Inkrafttreten der Dritten Verordnung zur Änderung der Markenverordnung und anderer Verordnungen

Die Markenverordnung, die Geschmacksmusterverordnung, die Patentverordnung und die Gebrauchsmusterverordnung wurden durch die Dritte Verordnung zur Änderung der Markenverordnung und anderer Verordnungen vom 10. Dezember 2012 (BGBl. I S. 2630) geändert.
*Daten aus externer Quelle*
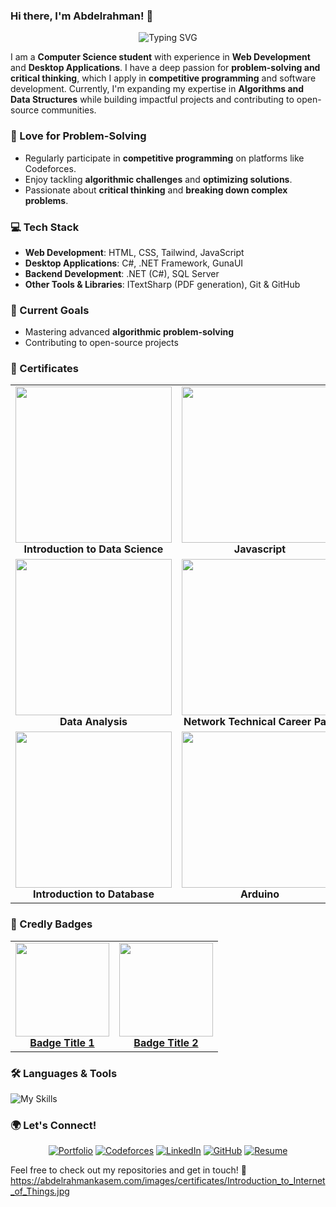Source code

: ### Hi there, I'm Abdelrahman! 👋

<p align="center">
  <img src="https://readme-typing-svg.herokuapp.com?font=Fira+Code&weight=600&size=22&pause=1000&color=3498db&width=600&lines=Computer+Science+Student;Web+%26+Desktop+Developer;Problem+Solver+%26+Critical+Thinker" alt="Typing SVG" />
</p>

I am a **Computer Science student** with experience in **Web Development** and **Desktop Applications**. I have a deep passion for **problem-solving and critical thinking**, which I apply in **competitive programming** and software development. Currently, I'm expanding my expertise in **Algorithms and Data Structures** while building impactful projects and contributing to open-source communities.

### 🧠 Love for Problem-Solving
- Regularly participate in **competitive programming** on platforms like Codeforces.
- Enjoy tackling **algorithmic challenges** and **optimizing solutions**.
- Passionate about **critical thinking** and **breaking down complex problems**.

### 💻 Tech Stack
- **Web Development**: HTML, CSS, Tailwind, JavaScript
- **Desktop Applications**: C#, .NET Framework, GunaUI
- **Backend Development**: .NET (C#), SQL Server
- **Other Tools & Libraries**: ITextSharp (PDF generation), Git & GitHub

### 🚀 Current Goals
- Mastering advanced **algorithmic problem-solving**
- Contributing to open-source projects

### 📜 Certificates

<center>
  <table width="100%">
  <tr>
    <td align="center">
      <img src="https://abdelrahmankasem.com/images/certificates/Introduction_to_Data_Science.jpg" width="250px" />
      <br/>
      <b>Introduction to Data Science</b>
    </td>
    <td align="center">
      <img src="https://abdelrahmankasem.com/images/certificates/Javascript.jpg" width="250px" />
      <br/>
      <b>Javascript</b>
    </td>
  </tr>
  <tr>
    <td align="center">
      <img src="https://abdelrahmankasem.com/images/certificates/Data_Analysis.jpg" width="250px" />
      <br/>
      <b>Data Analysis</b>
    </td>
    <td align="center">
      <img src="https://abdelrahmankasem.com/images/certificates/Network_Technical_Career_Path.jpg" width="250px" />
      <br/>
      <b>Network Technical Career Path</b>
    </td>
  </tr>
<tr>
    <td align="center">
      <img src="https://abdelrahmankasem.com/images/certificates/Introduction_to_Database.jpg" width="250px" />
      <br/>
      <b>Introduction to Database</b>
    </td>
  <td align="center">
      <img src="https://abdelrahmankasem.com/images/certificates/Arduino.jpg" width="250px" />
      <br/>
      <b>Arduino</b>
    </td>
  </tr>
</table>
</center>

### 🏅 Credly Badges

<table width="100%">
  <tr>
    <td align="center">
      <a href="https://www.credly.com/badges/ca776254-3386-43eb-88ed-d7256a7eca9c/public_url">
        <img src="https://images.credly.com/size/340x340/images/abf8e0ec-d300-4a5b-89cd-f684032d4f6e/image.png" width="150px"/>
        <br/>
        <b>Badge Title 1</b>
      </a>
    </td>
    <td align="center">
      <a href="https://www.credly.com/badges/de74e382-e4ae-451b-a027-bea7aa263542/public_url">
        <img src="https://images.credly.com/size/340x340/images/YOUR_IMAGE_HERE.png" width="150px"/>
        <br/>
        <b>Badge Title 2</b>
      </a>
    </td>
  </tr>
  <!-- Add more rows as needed -->
</table>


### 🛠 Languages & Tools
![My Skills](https://skillicons.dev/icons?i=cpp,cs,html,css,js,git,github,notion)

### 🌍 Let's Connect!
<p align="center">
  <a href="https://www.abdelrahmankasem.com"><img src="https://img.shields.io/badge/Portfolio-blue?style=for-the-badge&logo=google-chrome&logoColor=white" alt="Portfolio" /></a>
  <a href="https://codeforces.com/profile/Abdelrahman-Mamdouh"><img src="https://img.shields.io/badge/Codeforces--Abdelrahman--Mamdouh-orange?style=for-the-badge&logo=codeforces&logoColor=white" alt="Codeforces" /></a>
  <a href="https://www.linkedin.com/in/abdelrahman-mamdouh-cs/"><img src="https://img.shields.io/badge/LinkedIn-Profile-blue?style=for-the-badge&logo=linkedin&logoColor=white" alt="LinkedIn" /></a>
  <a href="https://github.com/AbdelrahmanKasem"><img src="https://img.shields.io/badge/GitHub-@AbdelrahmanKasem-black?style=for-the-badge&logo=github&logoColor=white" alt="GitHub" /></a>
  <a href="https://abdelrahmankasem.com/files/Abdelrahman_Kasem_CV.pdf"><img src="https://img.shields.io/badge/Resume-Download-red?style=for-the-badge&logo=adobeacrobatreader&logoColor=white" alt="Resume" /></a>
</p>

Feel free to check out my repositories and get in touch! 🚀
https://abdelrahmankasem.com/images/certificates/Introduction_to_Internet_of_Things.jpg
Durch die Verordnung wird geregelt, dass die Klasseneinteilung und die alphabetischen Listen der Waren und Dienstleistungen nach dem Abkommen von Nizza (Nizza Klassifikation) sowie die Einteilung der Klassen und Unterklassen und die Warenliste nach dem Abkommen von Locarno (Locarno Klassifikation) zukünftig nicht mehr als Anlagen zur Marken- bzw. Geschmacksmusterverordnung, sondern im Bundesanzeiger (www.bundesanzeiger.de) bekannt gemacht werden.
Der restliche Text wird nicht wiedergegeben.